*** Opening DATA RECORDS ***

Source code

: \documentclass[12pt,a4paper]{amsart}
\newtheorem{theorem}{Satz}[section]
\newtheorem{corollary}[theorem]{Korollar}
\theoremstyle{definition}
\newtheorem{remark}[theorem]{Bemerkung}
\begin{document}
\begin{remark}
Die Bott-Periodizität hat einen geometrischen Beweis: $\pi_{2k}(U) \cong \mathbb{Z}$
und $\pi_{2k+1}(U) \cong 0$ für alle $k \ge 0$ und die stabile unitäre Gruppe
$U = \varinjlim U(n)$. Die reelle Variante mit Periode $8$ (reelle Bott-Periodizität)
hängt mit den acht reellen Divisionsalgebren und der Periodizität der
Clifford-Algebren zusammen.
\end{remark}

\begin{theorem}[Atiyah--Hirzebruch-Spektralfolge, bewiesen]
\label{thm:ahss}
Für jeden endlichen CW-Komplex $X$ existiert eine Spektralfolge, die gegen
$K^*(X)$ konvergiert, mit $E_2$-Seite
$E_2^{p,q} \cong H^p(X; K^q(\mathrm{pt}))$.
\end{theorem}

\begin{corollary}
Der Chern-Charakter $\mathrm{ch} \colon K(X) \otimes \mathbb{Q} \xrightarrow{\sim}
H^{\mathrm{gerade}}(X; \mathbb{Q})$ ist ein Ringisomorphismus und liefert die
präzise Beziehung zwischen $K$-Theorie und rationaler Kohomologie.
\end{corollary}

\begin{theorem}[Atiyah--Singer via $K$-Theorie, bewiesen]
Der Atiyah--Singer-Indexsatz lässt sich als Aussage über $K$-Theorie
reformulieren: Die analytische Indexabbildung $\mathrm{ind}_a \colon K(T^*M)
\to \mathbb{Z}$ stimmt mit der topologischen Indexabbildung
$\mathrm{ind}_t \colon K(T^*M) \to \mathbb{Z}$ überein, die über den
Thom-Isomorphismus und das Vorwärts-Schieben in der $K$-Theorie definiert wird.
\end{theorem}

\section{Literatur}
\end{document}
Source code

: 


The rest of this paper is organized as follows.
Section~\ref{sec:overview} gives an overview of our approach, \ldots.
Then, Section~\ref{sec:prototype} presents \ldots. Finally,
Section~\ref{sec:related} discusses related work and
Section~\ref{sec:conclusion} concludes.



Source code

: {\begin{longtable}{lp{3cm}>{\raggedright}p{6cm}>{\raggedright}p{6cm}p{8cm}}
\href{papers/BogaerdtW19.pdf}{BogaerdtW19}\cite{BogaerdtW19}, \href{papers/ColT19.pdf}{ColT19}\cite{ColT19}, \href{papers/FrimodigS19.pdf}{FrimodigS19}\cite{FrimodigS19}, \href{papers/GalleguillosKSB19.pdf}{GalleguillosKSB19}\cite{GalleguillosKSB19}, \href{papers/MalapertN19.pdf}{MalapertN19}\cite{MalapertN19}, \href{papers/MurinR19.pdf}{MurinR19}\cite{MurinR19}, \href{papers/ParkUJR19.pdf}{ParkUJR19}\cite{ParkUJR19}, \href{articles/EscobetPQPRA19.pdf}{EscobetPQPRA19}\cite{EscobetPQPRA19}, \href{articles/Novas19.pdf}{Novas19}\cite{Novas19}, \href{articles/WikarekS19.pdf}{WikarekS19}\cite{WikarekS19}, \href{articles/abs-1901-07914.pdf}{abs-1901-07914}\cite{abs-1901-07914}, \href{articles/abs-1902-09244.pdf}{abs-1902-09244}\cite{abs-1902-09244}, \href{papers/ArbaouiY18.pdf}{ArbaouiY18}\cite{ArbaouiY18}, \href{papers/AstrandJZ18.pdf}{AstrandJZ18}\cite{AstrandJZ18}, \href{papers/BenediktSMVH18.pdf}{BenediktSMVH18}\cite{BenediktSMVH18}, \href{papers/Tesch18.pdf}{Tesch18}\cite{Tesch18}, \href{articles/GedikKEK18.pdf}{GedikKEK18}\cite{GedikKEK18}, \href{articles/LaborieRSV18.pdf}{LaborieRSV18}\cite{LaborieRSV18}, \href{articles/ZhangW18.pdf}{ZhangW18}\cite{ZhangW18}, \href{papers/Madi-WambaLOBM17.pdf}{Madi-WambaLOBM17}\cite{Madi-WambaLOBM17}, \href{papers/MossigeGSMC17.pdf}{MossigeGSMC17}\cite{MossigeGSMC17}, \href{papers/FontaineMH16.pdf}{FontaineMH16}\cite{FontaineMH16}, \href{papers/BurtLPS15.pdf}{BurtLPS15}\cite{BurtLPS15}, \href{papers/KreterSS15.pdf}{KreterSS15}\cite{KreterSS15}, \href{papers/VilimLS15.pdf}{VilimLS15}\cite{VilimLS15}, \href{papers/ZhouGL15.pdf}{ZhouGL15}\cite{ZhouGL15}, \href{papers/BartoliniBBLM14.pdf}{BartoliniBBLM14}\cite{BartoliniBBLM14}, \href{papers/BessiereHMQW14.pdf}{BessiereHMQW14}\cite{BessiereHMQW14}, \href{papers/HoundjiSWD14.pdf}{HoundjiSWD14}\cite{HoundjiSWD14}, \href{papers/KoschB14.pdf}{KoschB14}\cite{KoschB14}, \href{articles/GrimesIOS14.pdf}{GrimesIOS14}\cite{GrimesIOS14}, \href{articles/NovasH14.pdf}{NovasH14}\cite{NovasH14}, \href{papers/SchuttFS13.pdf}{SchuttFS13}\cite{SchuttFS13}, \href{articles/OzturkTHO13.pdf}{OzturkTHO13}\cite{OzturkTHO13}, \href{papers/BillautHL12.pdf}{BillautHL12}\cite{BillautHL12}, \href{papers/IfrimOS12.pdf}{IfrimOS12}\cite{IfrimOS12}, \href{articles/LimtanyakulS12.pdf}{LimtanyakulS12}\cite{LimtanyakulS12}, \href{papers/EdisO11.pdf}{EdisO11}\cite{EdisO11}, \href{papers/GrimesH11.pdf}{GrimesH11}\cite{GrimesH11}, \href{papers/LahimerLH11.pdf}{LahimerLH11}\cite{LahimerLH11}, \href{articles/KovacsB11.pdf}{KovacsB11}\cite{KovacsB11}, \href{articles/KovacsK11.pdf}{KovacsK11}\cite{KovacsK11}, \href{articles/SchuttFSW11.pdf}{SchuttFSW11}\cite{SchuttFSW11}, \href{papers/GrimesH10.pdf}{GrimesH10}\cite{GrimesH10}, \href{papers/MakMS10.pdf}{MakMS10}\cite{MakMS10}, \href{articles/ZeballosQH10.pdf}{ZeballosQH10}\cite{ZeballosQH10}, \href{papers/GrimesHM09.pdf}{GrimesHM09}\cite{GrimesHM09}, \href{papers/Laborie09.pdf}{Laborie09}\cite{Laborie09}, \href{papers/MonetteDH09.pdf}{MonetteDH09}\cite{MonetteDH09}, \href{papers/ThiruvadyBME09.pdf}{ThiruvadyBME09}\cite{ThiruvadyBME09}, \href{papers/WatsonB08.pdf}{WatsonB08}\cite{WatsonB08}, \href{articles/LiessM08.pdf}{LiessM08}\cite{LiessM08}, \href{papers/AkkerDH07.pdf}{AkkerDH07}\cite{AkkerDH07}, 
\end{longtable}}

*** Closing DATA RECORDS ***

▶ AIM OF THE TASK
Each line of the records, from the opening one through the line holding "Die Bott-Periodizität hat", should be restated word for word, with nothing else in the answer.

▶ TASK ANSWER
Source code

: \documentclass[12pt,a4paper]{amsart}
\newtheorem{theorem}{Satz}[section]
\newtheorem{corollary}[theorem]{Korollar}
\theoremstyle{definition}
\newtheorem{remark}[theorem]{Bemerkung}
\begin{document}
\begin{remark}
Die Bott-Periodizität hat einen geometrischen Beweis: $\pi_{2k}(U) \cong \mathbb{Z}$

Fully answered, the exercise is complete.